Representantes de sindicatos e federações de trabalhadores foram recebidos pelo secretário de Relações Institucionais do governo da Bahia, Josias Gomes, terça-feira (25), para o início das discussões visando estabelecer os percentuais de reajuste salarial das diversas categorias representativas do funcionalismo público estadual.

Para o secretário, o encontro foi bastante produtivo, estabelecendo um diálogo aberto e franco entre governo e trabalhadores. "Os principais pontos definidos foram a manutenção do menor vencimento básico, que não poderá ser inferior ao valor do salário mínimo. Outro item é o cumprimento de pagamento do piso nacional salarial dos professores. O terceiro ponto é o de se dar um reajuste geral em relação à inflação de 2014. Também estabelecemos a garantia da manutenção dos processos de promoção e progressão das diversas carreiras".

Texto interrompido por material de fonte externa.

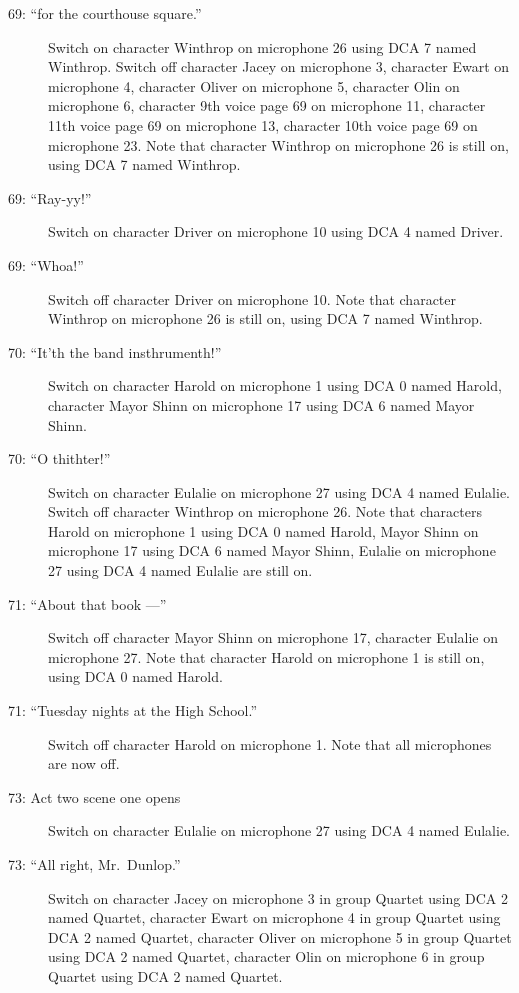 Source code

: \begin{description}
\item[69: ``for the courthouse square.'']
Switch on character Winthrop on microphone 26 using DCA 7 named Winthrop. Switch off character Jacey on microphone 3, character Ewart on microphone 4, character Oliver on microphone 5, character Olin on microphone 6, character 9th voice page 69 on microphone 11, character 11th voice page 69 on microphone 13, character 10th voice page 69 on microphone 23. Note that character Winthrop on microphone 26 is still on, using DCA 7 named Winthrop.

\item[69: ``Ray-yy!'']
Switch on character Driver on microphone 10 using DCA 4 named Driver. 

\item[69: ``Whoa!'']
Switch off character Driver on microphone 10. Note that character Winthrop on microphone 26 is still on, using DCA 7 named Winthrop.

\item[70: ``It'th the band insthrumenth!'']
Switch on character Harold on microphone 1 using DCA 0 named Harold, character Mayor Shinn on microphone 17 using DCA 6 named Mayor Shinn. 

\item[70: ``O thithter!'']
Switch on character Eulalie on microphone 27 using DCA 4 named Eulalie. Switch off character Winthrop on microphone 26. Note that characters Harold on microphone 1 using DCA 0 named Harold, Mayor Shinn on microphone 17 using DCA 6 named Mayor Shinn, Eulalie on microphone 27 using DCA 4 named Eulalie are still on.  

\item[71: ``About that book ---'']
Switch off character Mayor Shinn on microphone 17, character Eulalie on microphone 27. Note that character Harold on microphone 1 is still on, using DCA 0 named Harold.

\item[71: ``Tuesday nights at the High School.'']
Switch off character Harold on microphone 1. Note that all microphones are now off.

\item[73: Act two scene one opens]
Switch on character Eulalie on microphone 27 using DCA 4 named Eulalie. 

\item[73: ``All right, Mr.~Dunlop.'']
Switch on character Jacey on microphone 3 in group Quartet using DCA 2 named Quartet, character Ewart on microphone 4 in group Quartet using DCA 2 named Quartet, character Oliver on microphone 5 in group Quartet using DCA 2 named Quartet, character Olin on microphone 6 in group Quartet using DCA 2 named Quartet. 


\end{description}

Segundo Josias Gomes, o Estado terá de enfrentar em 2015 uma negociação salarial em um contexto de crise indefinida, com dificuldades financeiras que no caso da Bahia se agravam com as questões previdenciárias. "No período 2016/2018 vamos continuar com o aprimoramento dos processos de progressão das carreiras, respeitando as negociações salariais. O governo vai realizar um esforço para manter os pontos acordados".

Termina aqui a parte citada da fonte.